As I had hoped, moneta has been encouraging various members of the community to play with using a unified key/value abstraction where they would typically have used just a Hash. Both Cloudkit and DataMapper have been playing with using moneta for various parts of their infrastructure, and Anthony Eden just contributed an S3 adapter.

How to use moneta in your own project

It’s actually quite simple. Any place where you’re currently using or considering using a Hash for its key/value properties, simply continue to use the Hash, but provide a configuration option for swapping in a different object instead.

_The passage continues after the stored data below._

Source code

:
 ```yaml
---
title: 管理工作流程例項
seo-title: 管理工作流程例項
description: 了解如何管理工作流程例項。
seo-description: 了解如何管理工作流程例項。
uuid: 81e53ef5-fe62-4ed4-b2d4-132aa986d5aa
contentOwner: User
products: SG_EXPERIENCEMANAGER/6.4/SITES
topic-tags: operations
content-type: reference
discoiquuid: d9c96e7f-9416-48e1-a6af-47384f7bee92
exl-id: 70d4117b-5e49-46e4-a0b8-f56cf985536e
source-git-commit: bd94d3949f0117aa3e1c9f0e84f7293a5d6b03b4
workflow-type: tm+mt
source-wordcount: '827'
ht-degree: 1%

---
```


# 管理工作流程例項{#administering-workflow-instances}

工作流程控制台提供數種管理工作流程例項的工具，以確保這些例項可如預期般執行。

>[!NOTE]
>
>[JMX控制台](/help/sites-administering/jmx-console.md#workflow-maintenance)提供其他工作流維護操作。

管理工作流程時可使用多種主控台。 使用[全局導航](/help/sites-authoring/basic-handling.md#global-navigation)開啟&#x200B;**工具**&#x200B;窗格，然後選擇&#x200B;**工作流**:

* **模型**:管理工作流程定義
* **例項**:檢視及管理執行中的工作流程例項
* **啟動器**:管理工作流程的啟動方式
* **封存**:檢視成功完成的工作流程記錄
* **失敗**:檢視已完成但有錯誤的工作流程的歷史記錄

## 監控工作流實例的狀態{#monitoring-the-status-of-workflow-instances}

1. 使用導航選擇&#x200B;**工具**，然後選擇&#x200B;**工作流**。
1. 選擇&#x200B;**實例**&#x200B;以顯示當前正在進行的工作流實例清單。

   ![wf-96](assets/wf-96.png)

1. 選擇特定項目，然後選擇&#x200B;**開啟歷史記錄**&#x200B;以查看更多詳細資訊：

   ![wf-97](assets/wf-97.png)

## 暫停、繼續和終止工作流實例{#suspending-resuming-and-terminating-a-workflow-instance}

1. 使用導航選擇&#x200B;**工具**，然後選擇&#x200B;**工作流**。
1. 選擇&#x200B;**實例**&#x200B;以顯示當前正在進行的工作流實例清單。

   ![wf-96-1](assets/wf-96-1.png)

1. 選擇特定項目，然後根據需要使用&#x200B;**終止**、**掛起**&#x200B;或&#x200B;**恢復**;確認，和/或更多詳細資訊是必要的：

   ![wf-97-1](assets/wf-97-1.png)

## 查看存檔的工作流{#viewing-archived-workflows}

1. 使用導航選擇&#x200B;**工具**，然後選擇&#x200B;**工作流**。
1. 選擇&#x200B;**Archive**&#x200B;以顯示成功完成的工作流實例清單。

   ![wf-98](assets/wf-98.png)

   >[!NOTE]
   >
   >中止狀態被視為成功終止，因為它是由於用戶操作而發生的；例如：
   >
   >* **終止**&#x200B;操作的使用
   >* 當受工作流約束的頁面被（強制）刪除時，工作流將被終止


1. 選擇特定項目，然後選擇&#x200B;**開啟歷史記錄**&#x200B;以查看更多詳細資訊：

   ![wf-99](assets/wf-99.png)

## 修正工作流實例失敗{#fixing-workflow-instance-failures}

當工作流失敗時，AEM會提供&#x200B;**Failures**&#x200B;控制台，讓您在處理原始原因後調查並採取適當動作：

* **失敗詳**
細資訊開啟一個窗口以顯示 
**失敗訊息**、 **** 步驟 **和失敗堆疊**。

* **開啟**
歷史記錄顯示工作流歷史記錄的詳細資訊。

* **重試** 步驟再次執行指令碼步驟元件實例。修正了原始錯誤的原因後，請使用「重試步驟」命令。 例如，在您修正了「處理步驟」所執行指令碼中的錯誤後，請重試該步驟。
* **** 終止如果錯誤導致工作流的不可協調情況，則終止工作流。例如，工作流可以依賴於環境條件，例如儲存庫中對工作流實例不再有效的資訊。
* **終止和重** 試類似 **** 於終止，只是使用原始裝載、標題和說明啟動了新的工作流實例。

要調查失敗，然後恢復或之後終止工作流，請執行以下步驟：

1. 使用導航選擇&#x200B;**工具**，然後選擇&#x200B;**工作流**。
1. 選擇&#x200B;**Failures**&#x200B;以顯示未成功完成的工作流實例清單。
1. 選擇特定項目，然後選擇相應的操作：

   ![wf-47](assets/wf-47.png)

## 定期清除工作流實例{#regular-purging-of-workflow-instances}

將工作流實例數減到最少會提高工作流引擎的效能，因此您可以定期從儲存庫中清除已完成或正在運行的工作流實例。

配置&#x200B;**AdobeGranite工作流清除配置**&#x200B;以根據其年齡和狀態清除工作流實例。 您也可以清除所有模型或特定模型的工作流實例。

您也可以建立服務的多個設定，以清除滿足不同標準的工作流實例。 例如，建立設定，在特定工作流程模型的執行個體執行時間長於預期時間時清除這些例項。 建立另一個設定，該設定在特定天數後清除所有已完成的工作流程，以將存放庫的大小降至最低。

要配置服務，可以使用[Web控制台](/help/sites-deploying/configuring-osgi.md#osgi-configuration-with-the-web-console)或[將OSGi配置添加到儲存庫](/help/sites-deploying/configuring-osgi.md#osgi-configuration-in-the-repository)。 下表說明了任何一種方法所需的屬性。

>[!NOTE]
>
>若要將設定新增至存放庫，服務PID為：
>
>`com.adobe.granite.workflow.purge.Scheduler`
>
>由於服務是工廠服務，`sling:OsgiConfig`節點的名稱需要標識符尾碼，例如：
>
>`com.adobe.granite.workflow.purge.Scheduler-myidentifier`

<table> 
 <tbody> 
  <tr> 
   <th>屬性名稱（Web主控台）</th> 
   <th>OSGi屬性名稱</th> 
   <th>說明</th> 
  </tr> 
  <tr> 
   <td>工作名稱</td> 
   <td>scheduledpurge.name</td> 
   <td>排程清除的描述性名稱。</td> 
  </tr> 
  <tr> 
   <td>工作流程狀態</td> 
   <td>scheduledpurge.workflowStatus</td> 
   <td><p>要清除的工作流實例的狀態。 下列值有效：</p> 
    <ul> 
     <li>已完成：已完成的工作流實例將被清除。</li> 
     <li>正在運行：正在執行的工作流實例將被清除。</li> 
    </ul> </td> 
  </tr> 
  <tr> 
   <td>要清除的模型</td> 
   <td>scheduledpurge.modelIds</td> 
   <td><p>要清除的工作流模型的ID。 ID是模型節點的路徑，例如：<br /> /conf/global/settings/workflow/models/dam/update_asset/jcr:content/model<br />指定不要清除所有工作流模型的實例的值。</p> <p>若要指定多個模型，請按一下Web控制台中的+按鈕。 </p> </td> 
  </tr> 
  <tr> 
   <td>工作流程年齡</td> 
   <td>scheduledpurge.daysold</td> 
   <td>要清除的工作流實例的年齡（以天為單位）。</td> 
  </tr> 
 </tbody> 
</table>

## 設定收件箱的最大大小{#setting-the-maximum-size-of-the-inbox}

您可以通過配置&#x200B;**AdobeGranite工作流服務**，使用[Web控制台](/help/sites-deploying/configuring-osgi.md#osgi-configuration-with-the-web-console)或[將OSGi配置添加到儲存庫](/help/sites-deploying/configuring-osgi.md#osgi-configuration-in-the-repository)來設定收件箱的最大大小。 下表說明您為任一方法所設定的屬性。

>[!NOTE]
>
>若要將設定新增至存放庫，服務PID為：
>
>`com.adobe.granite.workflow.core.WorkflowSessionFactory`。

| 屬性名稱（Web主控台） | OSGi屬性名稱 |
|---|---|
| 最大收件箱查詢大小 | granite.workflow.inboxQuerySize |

Here’s a potential example from DataMapper. The original code:

def initialize(second_level_cache = nil)
  @cache = {}
  @second_level_cache = second_level_cache
end

And the code with moneta:

module DataMapper
  cattr_accessor :identity_map_klass
  self.identity_map_klass = Hash
end

def initialize(second_level_cache = nil)
  @cache = DataMapper.identity_map_klass.new
  @second_level_cache = second_level_cache
end

As demonstrated above, you can use a bare Hash as a moneta store, with one caveat. A bare Hash does not support Moneta’s expiration features. If you want to be able to assume those features, change the above to:

module DataMapper
  cattr_accessor :identity_map_klass
  self.identity_map_klass = Moneta::Memory
end

def initialize(second_level_cache = nil)
  @cache = DataMapper.identity_map_klass.new
  @second_level_cache = second_level_cache
end

Moneta::Memory inherits from Hash, but adds expiration features. Of course, if you go with Moneta::Memory, you will need to include Moneta as a dependency (if you used a bare hash, the user could choose whether or not to use Moneta, but expiration would not be available).

Rails

I’ve been traveling an insane amount recently, but I’ve still been working on Rails. I’ll have a more thorough post on this soon, but I’ve started work on a more modular base class for ActionController::Base and ActionMailer::Base that should also serve as a base class for a Rails port of Merb’s parts. You can follow along at the abstract_controller branch of my github fork. I pulled in my callbacks branch as well, which is so far working wonderfully on my fork.